Graeme Elliot was heavily involved in the expansion strategy pursued by the group through most of the 1980s. When he was made redundant last March, Sir Nigel Mobbs, Slough's chairman, said that role no longer existed.
The pounds 429,000 compensation includes additional pension contributions and compares with Mr Elliot's annual salary of about pounds 180,000.
Slough's accounts, published yesterday, also revealed that Sir Nigel took a pounds 2,000 cut in salary to pounds 262,000. Profits for the year, before exceptional items, rose slightly from pounds 68.3m to pounds 69.1m.
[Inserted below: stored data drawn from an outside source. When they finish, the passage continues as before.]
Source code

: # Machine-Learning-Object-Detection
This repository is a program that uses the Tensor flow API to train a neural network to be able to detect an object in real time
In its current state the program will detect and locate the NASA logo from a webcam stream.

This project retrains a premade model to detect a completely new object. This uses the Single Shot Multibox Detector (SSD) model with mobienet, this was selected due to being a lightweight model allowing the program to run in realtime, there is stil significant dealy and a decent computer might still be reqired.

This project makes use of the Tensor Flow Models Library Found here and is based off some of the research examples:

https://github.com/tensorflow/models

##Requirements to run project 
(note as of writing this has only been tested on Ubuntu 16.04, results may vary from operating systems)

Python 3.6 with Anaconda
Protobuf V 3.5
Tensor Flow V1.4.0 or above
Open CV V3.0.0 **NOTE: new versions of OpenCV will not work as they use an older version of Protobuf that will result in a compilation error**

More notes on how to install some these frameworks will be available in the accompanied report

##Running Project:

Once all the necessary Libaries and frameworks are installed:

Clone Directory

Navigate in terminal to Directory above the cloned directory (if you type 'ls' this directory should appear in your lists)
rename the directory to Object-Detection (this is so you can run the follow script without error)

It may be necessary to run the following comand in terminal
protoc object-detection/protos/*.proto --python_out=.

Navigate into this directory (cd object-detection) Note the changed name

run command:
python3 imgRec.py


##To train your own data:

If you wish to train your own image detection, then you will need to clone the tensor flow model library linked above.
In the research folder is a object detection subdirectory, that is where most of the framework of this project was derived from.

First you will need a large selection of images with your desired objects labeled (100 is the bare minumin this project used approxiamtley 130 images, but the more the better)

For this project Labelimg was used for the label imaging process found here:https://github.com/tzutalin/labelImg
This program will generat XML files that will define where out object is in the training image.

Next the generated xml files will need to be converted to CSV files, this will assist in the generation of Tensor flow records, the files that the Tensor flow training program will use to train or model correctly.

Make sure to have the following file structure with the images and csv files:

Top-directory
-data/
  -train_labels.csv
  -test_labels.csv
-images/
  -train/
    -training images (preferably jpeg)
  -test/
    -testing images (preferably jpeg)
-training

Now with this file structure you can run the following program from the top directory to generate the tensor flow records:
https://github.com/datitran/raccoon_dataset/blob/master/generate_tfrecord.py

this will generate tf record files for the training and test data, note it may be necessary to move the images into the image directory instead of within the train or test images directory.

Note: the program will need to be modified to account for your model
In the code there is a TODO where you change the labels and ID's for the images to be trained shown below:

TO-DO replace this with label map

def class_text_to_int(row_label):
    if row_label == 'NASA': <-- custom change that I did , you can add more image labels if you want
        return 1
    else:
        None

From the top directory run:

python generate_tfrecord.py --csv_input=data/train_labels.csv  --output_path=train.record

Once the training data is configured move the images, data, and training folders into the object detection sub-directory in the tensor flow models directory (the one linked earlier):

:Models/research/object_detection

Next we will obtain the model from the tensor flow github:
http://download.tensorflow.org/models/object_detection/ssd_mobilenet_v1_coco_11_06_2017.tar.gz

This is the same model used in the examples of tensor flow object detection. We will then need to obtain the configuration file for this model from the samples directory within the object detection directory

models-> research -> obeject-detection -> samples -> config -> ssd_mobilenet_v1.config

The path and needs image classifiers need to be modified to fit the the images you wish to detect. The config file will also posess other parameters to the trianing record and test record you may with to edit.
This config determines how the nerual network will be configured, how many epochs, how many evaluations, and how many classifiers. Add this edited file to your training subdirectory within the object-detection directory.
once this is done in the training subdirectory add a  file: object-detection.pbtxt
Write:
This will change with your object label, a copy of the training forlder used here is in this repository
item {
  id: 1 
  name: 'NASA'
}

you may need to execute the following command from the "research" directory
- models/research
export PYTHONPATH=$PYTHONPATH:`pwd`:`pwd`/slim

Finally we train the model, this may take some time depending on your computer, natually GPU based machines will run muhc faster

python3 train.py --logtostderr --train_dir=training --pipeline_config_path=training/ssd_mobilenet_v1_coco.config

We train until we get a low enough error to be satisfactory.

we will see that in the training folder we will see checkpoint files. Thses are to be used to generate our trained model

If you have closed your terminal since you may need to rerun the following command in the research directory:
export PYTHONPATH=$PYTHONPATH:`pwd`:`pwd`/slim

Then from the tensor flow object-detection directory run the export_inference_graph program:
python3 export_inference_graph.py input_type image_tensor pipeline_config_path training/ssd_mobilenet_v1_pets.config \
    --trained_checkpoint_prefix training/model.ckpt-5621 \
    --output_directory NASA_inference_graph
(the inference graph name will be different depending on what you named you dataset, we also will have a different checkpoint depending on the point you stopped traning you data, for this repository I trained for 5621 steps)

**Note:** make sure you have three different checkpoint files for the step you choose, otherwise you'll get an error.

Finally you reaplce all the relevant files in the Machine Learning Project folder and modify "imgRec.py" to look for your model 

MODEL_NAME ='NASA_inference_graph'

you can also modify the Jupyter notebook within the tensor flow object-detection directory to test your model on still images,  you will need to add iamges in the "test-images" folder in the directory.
Sir Nigel attracted criticism in 1991 when his salary rose pounds 11,000 to pounds 264,000 despite a drop in pre-exceptional profits from pounds 86.4m to pounds 68.3m.
The highest-paid director of Redland, the brick manufacturer - believed to be Robert Napier, chief executive - enjoyed a 16 per cent pay rise to pounds 299,354. The chairman, Colin Corness, suffered a drop in salary from pounds 179,016 to pounds 107,751 as his role became non-executive.
Redlands' pre-tax profits rose from pounds 186m to pounds 221.5m, largely because of the acquisition of Steetley, the rival brick maker.
Cecil Buckett, who resigned last April as finance director of Newman Tonks, the architectural fittings group, was paid pounds 200,000 compensation.